So the word "appalling" is entirely accurate.
The word "pretentious" is also very clearly accurate.
The word "rubbish" (meaning worthless items which one rejects and discards) is absolutely accurate.
And we have never knowingly encountered an earwig but here too trust the accuracy of the judgement expressed in his final sentence by Mr. Sagt. The only astonishing thing is that more Members do not see it and say so.'"

Not a whole lot better in terms of information provision, I fear. The word "appalling appears only to take on relevance and meaningfulness when included in a comment on a piece of contemprary music that has what Dr Grew chooses to call a "silly title", yet even when the title might seem unusual or bizarre or otherwise unclear of meaning it cannot follow of automatic necessity that the music itself is not of any serious intent or substance, still less "appalling" and Dr Grew doesn't tell us that it does so or why it does so either. Dr. Grew then seeks to persuade us that the term "pretentious" is an accurate descriptor, yet he, like Mr Sagt, uses it as the bluntest possible instrument with which to hit out at all manner of unspecified and uncategorised contemporary music it and he also omits to tell us what the music concerned might be "pretending" to be. Likewise, he tacitly accepts the similarly indiscriminate and across-the-board application of the term "rubbish" as "accurate" without telling us why.

No help there, then...

To Baz again...

"According to the impulsive Mr Sagt!, the following constitute his thought-out ‘criteria’ for MUSIC: it must be

real
crafted
composed
decent
tuneful
creative
honest
uplifting

One must assume that these immediately split into other subcategories: since a piece of music performed is (in fact) ‘real’, and since its very presence can only have resulted from ‘creativity’ (since before its actual creation it did not exist), and furthermore since in order for it to have come into existence it must have been ‘composed’, we are left with only the following requirements:

Crafted
Decent
Tuneful
Honest
Uplifting

From these, I rule out immediately the ‘decent’ and the ‘honest’ since such terms do not describe the actual substance but only another person’s view of the impact or quality of that substance (which is therefore subjective). We are therefore left with:

Crafted
Tuneful
Uplifting"

This is a useful piece of debunking as far as it goes, throwing as it does at least a few limbs of the baby out with the bath-water.

Baz then decides to

"come to the crux of my question: has Music composed (and played!) by current contemporary musicians become entrenched in a kind of Religion or Cult (with an accompanying band of adherents and recusants)? This is intended as a serious question!
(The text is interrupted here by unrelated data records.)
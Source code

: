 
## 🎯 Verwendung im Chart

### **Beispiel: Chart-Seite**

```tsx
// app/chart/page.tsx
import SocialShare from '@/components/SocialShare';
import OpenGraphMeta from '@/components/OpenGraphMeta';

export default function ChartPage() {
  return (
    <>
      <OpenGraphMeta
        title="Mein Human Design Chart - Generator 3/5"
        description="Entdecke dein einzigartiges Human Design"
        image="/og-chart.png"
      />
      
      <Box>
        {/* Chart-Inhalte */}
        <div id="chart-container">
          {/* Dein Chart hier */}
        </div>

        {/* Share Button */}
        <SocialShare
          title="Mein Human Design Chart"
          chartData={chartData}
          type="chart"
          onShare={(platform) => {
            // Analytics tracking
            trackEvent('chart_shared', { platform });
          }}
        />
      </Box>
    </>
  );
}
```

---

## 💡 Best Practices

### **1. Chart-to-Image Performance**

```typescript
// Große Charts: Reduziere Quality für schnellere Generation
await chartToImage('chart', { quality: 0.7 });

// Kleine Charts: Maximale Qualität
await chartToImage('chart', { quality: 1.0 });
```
Many who might think of themselves as ‘catholic’ in taste seem to be upset by what they see as a kind of strict ‘methodism’ creeping into contemporary music. They are, it seems, understandably worried by the emphasis placed upon things like ‘composition procedure’, ‘serialism’, ‘new complexity’, ‘controlled aleatoricism’ and the like, and wonder what has happened to humanity and its natural expressiveness.  It has become so bad that whereas we all understood the old adage “Familiarity breeds contempt” we now have to understand a priori (for them) that “UNfamiliarity breeds contempt”...."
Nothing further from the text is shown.